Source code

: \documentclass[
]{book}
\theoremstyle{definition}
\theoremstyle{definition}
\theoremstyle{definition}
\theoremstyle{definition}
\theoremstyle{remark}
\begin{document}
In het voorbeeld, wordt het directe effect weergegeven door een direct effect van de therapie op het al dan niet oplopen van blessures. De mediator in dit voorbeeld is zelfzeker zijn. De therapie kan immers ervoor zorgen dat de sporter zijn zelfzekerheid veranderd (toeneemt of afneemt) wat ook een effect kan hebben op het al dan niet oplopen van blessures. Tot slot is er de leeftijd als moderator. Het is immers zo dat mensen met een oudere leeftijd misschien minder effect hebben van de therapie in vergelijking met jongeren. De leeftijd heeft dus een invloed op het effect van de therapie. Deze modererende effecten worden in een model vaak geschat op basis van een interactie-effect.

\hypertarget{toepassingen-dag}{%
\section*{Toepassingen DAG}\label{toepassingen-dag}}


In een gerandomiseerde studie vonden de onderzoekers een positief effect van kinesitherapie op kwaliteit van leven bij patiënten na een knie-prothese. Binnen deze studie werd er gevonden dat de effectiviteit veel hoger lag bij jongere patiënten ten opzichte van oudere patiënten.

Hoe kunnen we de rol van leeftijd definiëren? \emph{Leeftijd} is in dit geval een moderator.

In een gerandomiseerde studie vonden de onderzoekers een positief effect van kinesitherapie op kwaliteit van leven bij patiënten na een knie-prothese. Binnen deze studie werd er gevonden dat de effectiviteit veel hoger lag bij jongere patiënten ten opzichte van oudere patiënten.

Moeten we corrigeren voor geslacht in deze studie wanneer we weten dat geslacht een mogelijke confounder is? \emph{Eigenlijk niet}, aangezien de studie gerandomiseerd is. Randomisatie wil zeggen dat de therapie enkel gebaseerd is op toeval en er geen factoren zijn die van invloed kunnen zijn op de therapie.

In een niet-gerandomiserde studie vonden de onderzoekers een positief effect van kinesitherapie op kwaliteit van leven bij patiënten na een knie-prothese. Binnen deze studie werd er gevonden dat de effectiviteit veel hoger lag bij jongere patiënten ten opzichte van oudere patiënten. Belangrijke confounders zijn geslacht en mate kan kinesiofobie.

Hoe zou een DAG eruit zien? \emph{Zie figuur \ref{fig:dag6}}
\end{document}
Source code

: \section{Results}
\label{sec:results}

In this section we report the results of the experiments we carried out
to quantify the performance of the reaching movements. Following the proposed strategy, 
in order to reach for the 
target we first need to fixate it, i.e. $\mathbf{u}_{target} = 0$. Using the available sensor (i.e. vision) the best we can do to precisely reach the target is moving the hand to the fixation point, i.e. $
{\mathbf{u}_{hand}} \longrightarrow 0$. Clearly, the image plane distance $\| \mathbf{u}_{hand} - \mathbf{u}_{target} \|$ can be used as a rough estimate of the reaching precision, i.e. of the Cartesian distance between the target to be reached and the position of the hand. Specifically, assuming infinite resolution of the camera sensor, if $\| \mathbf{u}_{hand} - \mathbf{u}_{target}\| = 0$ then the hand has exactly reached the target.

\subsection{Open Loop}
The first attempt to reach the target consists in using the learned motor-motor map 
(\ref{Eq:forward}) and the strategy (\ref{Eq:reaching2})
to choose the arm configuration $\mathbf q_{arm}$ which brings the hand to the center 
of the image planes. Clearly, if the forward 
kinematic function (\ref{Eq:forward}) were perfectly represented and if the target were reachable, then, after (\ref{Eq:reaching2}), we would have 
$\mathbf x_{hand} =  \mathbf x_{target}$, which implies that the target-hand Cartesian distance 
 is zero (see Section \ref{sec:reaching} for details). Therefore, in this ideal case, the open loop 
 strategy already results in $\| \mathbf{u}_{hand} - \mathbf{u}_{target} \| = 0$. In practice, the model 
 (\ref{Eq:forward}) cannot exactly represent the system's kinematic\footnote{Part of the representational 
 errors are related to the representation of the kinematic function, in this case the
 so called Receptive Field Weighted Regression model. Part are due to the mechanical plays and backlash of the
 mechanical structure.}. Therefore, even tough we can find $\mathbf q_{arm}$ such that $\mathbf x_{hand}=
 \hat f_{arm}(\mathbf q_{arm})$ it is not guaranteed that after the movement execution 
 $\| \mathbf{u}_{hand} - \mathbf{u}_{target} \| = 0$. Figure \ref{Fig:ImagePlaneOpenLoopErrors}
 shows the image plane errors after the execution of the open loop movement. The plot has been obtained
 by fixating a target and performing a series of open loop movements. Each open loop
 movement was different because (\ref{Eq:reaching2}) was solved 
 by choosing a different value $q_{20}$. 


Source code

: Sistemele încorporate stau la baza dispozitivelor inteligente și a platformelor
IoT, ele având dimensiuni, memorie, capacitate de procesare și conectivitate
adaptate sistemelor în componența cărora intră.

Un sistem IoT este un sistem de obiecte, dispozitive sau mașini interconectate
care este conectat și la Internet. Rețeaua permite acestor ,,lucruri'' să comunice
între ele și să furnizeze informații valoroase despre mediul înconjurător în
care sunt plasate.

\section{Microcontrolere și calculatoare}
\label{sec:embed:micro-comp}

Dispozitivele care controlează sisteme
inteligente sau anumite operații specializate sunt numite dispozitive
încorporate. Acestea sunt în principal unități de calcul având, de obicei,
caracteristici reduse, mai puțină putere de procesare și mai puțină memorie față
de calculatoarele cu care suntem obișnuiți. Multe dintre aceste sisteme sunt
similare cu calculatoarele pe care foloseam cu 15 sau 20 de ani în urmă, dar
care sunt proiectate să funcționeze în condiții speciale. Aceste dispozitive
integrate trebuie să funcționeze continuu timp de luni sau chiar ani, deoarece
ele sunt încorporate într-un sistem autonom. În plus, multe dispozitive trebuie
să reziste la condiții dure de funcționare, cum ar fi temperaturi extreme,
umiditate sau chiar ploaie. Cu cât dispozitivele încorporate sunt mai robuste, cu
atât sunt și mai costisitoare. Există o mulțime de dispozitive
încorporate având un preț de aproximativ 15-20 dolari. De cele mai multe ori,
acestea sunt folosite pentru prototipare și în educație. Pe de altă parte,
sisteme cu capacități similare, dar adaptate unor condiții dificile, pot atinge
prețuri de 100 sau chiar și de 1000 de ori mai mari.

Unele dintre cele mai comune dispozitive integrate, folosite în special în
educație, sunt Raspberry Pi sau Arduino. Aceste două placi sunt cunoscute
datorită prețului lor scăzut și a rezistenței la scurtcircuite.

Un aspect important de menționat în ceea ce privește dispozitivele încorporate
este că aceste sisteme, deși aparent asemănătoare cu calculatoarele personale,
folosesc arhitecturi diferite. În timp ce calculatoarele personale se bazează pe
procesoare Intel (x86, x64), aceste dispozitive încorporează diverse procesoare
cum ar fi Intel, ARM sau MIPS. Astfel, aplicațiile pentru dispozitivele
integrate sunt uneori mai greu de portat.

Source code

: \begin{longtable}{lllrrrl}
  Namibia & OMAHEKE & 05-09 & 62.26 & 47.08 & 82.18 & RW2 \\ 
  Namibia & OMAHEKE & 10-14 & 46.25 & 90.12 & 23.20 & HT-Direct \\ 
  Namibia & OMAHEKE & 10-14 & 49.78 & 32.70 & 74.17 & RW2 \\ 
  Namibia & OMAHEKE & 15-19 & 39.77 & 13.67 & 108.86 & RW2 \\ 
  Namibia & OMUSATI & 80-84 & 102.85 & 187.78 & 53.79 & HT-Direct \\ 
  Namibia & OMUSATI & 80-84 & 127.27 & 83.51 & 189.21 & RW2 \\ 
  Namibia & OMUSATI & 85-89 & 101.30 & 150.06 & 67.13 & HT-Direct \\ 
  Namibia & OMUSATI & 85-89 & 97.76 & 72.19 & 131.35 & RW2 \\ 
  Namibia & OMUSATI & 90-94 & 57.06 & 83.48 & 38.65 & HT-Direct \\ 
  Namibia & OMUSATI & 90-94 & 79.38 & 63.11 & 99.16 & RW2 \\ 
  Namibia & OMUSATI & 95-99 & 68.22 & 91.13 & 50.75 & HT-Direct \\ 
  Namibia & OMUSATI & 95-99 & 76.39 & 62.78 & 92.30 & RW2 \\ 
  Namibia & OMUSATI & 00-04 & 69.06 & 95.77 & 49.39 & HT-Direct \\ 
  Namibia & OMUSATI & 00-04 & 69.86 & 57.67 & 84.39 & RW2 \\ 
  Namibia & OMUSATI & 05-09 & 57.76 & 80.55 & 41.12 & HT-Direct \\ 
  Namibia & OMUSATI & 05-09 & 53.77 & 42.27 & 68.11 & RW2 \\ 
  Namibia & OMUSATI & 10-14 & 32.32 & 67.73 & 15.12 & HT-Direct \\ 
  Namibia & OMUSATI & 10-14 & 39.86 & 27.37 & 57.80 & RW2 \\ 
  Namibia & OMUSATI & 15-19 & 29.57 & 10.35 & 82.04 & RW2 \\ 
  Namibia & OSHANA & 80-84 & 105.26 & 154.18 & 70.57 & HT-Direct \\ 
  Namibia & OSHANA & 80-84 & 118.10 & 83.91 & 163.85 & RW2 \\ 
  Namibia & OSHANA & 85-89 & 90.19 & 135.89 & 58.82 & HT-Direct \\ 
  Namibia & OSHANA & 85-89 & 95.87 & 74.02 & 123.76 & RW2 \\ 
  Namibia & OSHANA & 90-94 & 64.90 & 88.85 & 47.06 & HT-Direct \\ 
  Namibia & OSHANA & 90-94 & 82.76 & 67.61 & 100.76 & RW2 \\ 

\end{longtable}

::::::

● **EXERCISE REQUIREMENTS**:
Set down verbatim only the lines between the start of the data above and the line with "In het voorbeeld, wordt", both boundaries included.

● **OUTPUT BELOW**:
Source code

: \documentclass[
]{book}
\theoremstyle{definition}
\theoremstyle{definition}
\theoremstyle{definition}
\theoremstyle{definition}
\theoremstyle{remark}
\begin{document}
In het voorbeeld, wordt het directe effect weergegeven door een direct effect van de therapie op het al dan niet oplopen van blessures. De mediator in dit voorbeeld is zelfzeker zijn. De therapie kan immers ervoor zorgen dat de sporter zijn zelfzekerheid veranderd (toeneemt of afneemt) wat ook een effect kan hebben op het al dan niet oplopen van blessures. Tot slot is er de leeftijd als moderator. Het is immers zo dat mensen met een oudere leeftijd misschien minder effect hebben van de therapie in vergelijking met jongeren. De leeftijd heeft dus een invloed op het effect van de therapie. Deze modererende effecten worden in een model vaak geschat op basis van een interactie-effect.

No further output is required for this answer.